Administrator’s note: Time for another article from a guest contributor. Jerry West describes himself as “editor/publisher/janitor” for The Record, an independent, progressive newspaper in Gold River, British Columbia. He’s a columnist, as well, for the well known Canadian progressive news site, rabble.ca.
A number of his articles would fit well with the content on GIM. But this one stood out during a week when I’ve been preoccupied with the stubborn tendency of both policy makers and mainstream environmentalists to turn a blind eye to the fundamental drivers of our ecological crisis. It’s a constant problem in coverage of climate change. Well meaning environmental writers, their thinking apparently numbed by the peer pressure of groupthink, tell us we can solve climate change — which they see as an isolated environmental problem — with routine economic tweaks or perhaps a switch to fluorescent bulbs.
Jerry is a writer who sees past that superficiality, and this article, which originally appeared in The Record, is one result. My thanks to Jerry for his permission to post it. – JF
The BC government has committed itself to reduce BC’s greenhouse gas emissions by 33 per cent by the year 2020. The questions remain — is it enough, and will they have the fortitude to take the actions necessary and to provide the funds to do it.
In Britain Parliament is considering reducing the UK’s emissions by 50 per cent by the year 2050 and some argue that 80 per cent is a more reasonable figure. One thing is certain, climate change has come front and centre as a political issue, and governments of all stripes are scrambling to find ways to make it look like they are dealing with it. One suspects that “make it look like” is the main purpose for them.
Climate change is an issue for us, but it is only a symptom of a much bigger problem. Humans are stripping the resources of the planet faster than they can be replenished; like aggressive cancer cells we are consuming our host. Since the amount of resources are limited the only cure for this is to consume less of them.
There are two ways to do this: one is individually which means quality of life for most of us in developed countries goes down considerably, and continues to go down as populations increase. Or, we can do it collectively by reducing population to a level that there is more than enough for everybody.

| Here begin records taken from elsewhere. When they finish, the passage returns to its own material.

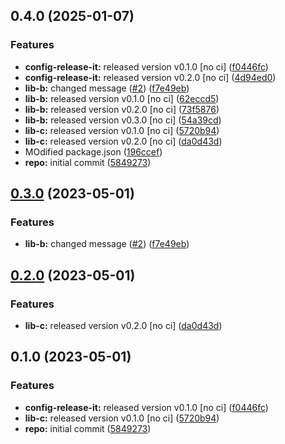 

## 0.4.0 (2025-01-07)


### Features

* **config-release-it:** released version v0.1.0 [no ci] ([f0446fc](https://github.com/ShreyDhyani/monorepo-semantic-releases/commit/f0446fc59c62a71c8d9847d38f6de84f001540ad))
* **config-release-it:** released version v0.2.0 [no ci] ([4d94ed0](https://github.com/ShreyDhyani/monorepo-semantic-releases/commit/4d94ed09b4ff21d343df2de0aa558e059fc03628))
* **lib-b:** changed message ([#2](https://github.com/ShreyDhyani/monorepo-semantic-releases/issues/2)) ([f7e49eb](https://github.com/ShreyDhyani/monorepo-semantic-releases/commit/f7e49ebb1adf117c2ef5b720bafef6f974872229))
* **lib-b:** released version v0.1.0 [no ci] ([62eccd5](https://github.com/ShreyDhyani/monorepo-semantic-releases/commit/62eccd51c89c12413e352a0fcaee68aefd0401bf))
* **lib-b:** released version v0.2.0 [no ci] ([73f5876](https://github.com/ShreyDhyani/monorepo-semantic-releases/commit/73f587631a469011022e53599b9ebb864ea4a7c7))
* **lib-b:** released version v0.3.0 [no ci] ([54a39cd](https://github.com/ShreyDhyani/monorepo-semantic-releases/commit/54a39cd3309e052d8e4682d3e0c31e06ac890674))
* **lib-c:** released version v0.1.0 [no ci] ([5720b94](https://github.com/ShreyDhyani/monorepo-semantic-releases/commit/5720b9478083eda6a67a39ca8bfb6dbe2e7d97b0))
* **lib-c:** released version v0.2.0 [no ci] ([da0d43d](https://github.com/ShreyDhyani/monorepo-semantic-releases/commit/da0d43d9539c6482a3b5b3b7fc1e993724cee886))
* MOdified package.json ([196ccef](https://github.com/ShreyDhyani/monorepo-semantic-releases/commit/196cceff352126a834018d031721e658f07826ad))
* **repo:** initial commit ([5849273](https://github.com/ShreyDhyani/monorepo-semantic-releases/commit/58492737f01fe3a2fd98e0b2b3c0646e6850a8db))

## [0.3.0](https://github.com/b12k/monorepo-semantic-releases/compare/@mono/lib-b-v0.2.0...@mono/lib-b-v0.3.0) (2023-05-01)


### Features

* **lib-b:** changed message ([#2](https://github.com/b12k/monorepo-semantic-releases/issues/2)) ([f7e49eb](https://github.com/b12k/monorepo-semantic-releases/commit/f7e49ebb1adf117c2ef5b720bafef6f974872229))

## [0.2.0](https://github.com/b12k/monorepo-semantic-releases/compare/@mono/lib-b-v0.1.0...@mono/lib-b-v0.2.0) (2023-05-01)


### Features

* **lib-c:** released version v0.2.0 [no ci] ([da0d43d](https://github.com/b12k/monorepo-semantic-releases/commit/da0d43d9539c6482a3b5b3b7fc1e993724cee886))

## 0.1.0 (2023-05-01)


### Features

* **config-release-it:** released version v0.1.0 [no ci] ([f0446fc](https://github.com/b12k/monorepo-semantic-releases/commit/f0446fc59c62a71c8d9847d38f6de84f001540ad))
* **lib-c:** released version v0.1.0 [no ci] ([5720b94](https://github.com/b12k/monorepo-semantic-releases/commit/5720b9478083eda6a67a39ca8bfb6dbe2e7d97b0))
* **repo:** initial commit ([5849273](https://github.com/b12k/monorepo-semantic-releases/commit/58492737f01fe3a2fd98e0b2b3c0646e6850a8db))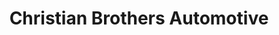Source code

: ---
title: "Christian Brothers Automotive"
url: /cypress/christian-brothers-automotive/
shop: Autowerkstatt
---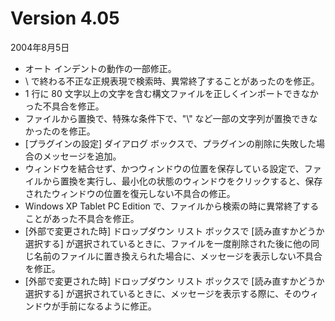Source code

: # Version 4.05

2004年8月5日

- オート インデントの動作の一部修正。
- \ で終わる不正な正規表現で検索時、異常終了することがあったのを修正。
- 1 行に 80 文字以上の文字を含む構文ファイルを正しくインポートできなかった不具合を修正。
- ファイルから置換で、特殊な条件下で、"\\\" など一部の文字列が置換できなかったのを修正。
- \[プラグインの設定\] ダイアログ ボックスで、プラグインの削除に失敗した場合のメッセージを追加。
- ウィンドウを結合せず、かつウィンドウの位置を保存している設定で、ファイルから置換を実行し、最小化の状態のウィンドウをクリックすると、保存されたウィンドウの位置を復元しない不具合の修正。
- Windows XP Tablet PC Edition で、ファイルから検索の時に異常終了することがあった不具合を修正。
- \[外部で変更された時\] ドロップダウン リスト ボックスで \[読み直すかどうか選択する\] が選択されているときに、ファイルを一度削除された後に他の同じ名前のファイルに置き換えられた場合に、メッセージを表示しない不具合を修正。
- \[外部で変更された時\] ドロップダウン リスト ボックスで \[読み直すかどうか選択する\] が選択されているときに、メッセージを表示する際に、そのウィンドウが手前になるように修正。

Some have argued that populations in developed countries are already declining and that in countries such as Canada we do not need to control them. They also argue that as other countries become more economically advanced their populations, too, will decline.
The problem with this argument is that world population overall is increasing, and that as countries industrialize, even if their population growth slows or declines, their resource consumption goes up to meet the increased demands of an industrial economy.
If one of our goals is a fair and equitable global society then the way to achieve that is to take the total amount of renewable resources that can be sustainably produced by a fully functioning and diverse ecosystem, and calculate the amount of these resources needed per person to provide the lifestyle that we want, then divide the former by the latter and it will give us the maximum allowable population.
If we do not do this, although we may work hard to alleviate many of the symptoms of our environmental problem, we are not addressing its root.
The chief obstacles to doing this are public attitudes towards reproduction and an economic system based on growth and profit generation and its spinoff, the measuring of worth by accumulated wealth — an economic system, furthermore, that dominates the dissemination of information and shaping of attitudes via news, entertainment and education.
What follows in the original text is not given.